Plt. Kepala Unit Pengembangan Akademik Unismuh Kendari, Drs. H. Nur Aziz, M.M., dalam wawancara singkat menekankan komitmen universitas untuk terus meningkatkan tracer study dan membantu alumni dalam pengembangan karir. “Kami tidak hanya bertanggung jawab sampai mahasiswa lulus, tetapi juga perlu memantau dan mendukung pengembangan karir mereka. Program alumni relations yang sedang kami kembangkan bertujuan untuk membangun jaringan alumni yang kuat dan saling mendukung,” kata Drs. Nur Aziz.

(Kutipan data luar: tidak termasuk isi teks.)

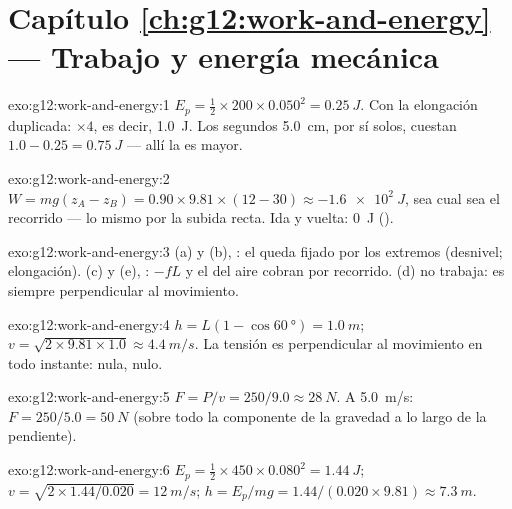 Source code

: \section*{Capítulo \ref{ch:g12:work-and-energy} --- Trabajo y energía mecánica}

\begin{solution}{exo:g12:work-and-energy:1}
$E_p = \tfrac12 \times 200 \times 0.050^2 = \qty{0.25}{J}$. Con la
elongación duplicada: $\times 4$, es decir, \qty{1.0}{J}. Los segundos
\qty{5.0}{cm}, por sí solos, cuestan $1.0 - 0.25 = \qty{0.75}{J}$ ---
allí la  es mayor.
\end{solution}

\begin{solution}{exo:g12:work-and-energy:2}
$W = mg(z_A - z_B) = 0.90 \times 9.81 \times (12 - 30) \approx
\qty{-1.6e2}{J}$, sea cual sea el recorrido --- lo mismo por la subida
recta. Ida y vuelta: \qty{0}{J} ().
\end{solution}

\begin{solution}{exo:g12:work-and-energy:3}
(a) y (b), : el  queda fijado por los extremos
(desnivel; elongación). (c) y (e), : $-fL$ y el
 del aire cobran por  recorrido. (d) no trabaja: es
siempre perpendicular al movimiento.
\end{solution}

\begin{solution}{exo:g12:work-and-energy:4}
$h = L(1 - \cos\qty{60}{\degree}) = \qty{1.0}{m}$;
$v = \sqrt{2 \times 9.81 \times 1.0} \approx \qty{4.4}{m/s}$. La tensión
es perpendicular al movimiento en todo instante:  nula, 
nulo.
\end{solution}

\begin{solution}{exo:g12:work-and-energy:5}
$F = P/v = 250/9.0 \approx \qty{28}{N}$. A \qty{5.0}{m/s}:
$F = 250/5.0 = \qty{50}{N}$ (sobre todo la componente de la gravedad a
lo largo de la pendiente).
\end{solution}

\begin{solution}{exo:g12:work-and-energy:6}
$E_p = \tfrac12 \times 450 \times 0.080^2 = \qty{1.44}{J}$;
$v = \sqrt{2 \times 1.44/0.020} = \qty{12}{m/s}$;
$h = E_p/mg = 1.44/(0.020 \times 9.81) \approx \qty{7.3}{m}$.
\end{solution}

Suasana penutupan acara wisuda dipenuhi kebahagiaan, air mata syukur, dan emosi yang mendalam. Para orang tua tampak bangga menyaksikan putra putri mereka meraih gelar akademik. Sementara itu, para dosen dan tenaga kependidikan juga terlihat lega dan puas melihat hasil kerja keras mereka dalam membimbing para mahasiswa selama bertahun-tahun.
Ke depannya, Universitas Muhammadiyah Kendari melalui Unit PBL berkomitmen untuk terus berinovasi dalam pendidikan, meningkatkan kolaborasi dengan institusi pendidikan dan industri kesehatan, serta memastikan bahwa lulusan mereka menjadi profesional yang berkontribusi positif bagi pembangunan kesehatan nasional. Dengan pelaksanaan wisuda periode April 2026 ini, universitas telah menambah daftar panjang alumni yang diharapkan dapat menjadi duta keunggulan pendidikan Unismuh Kendari di seluruh nusantara.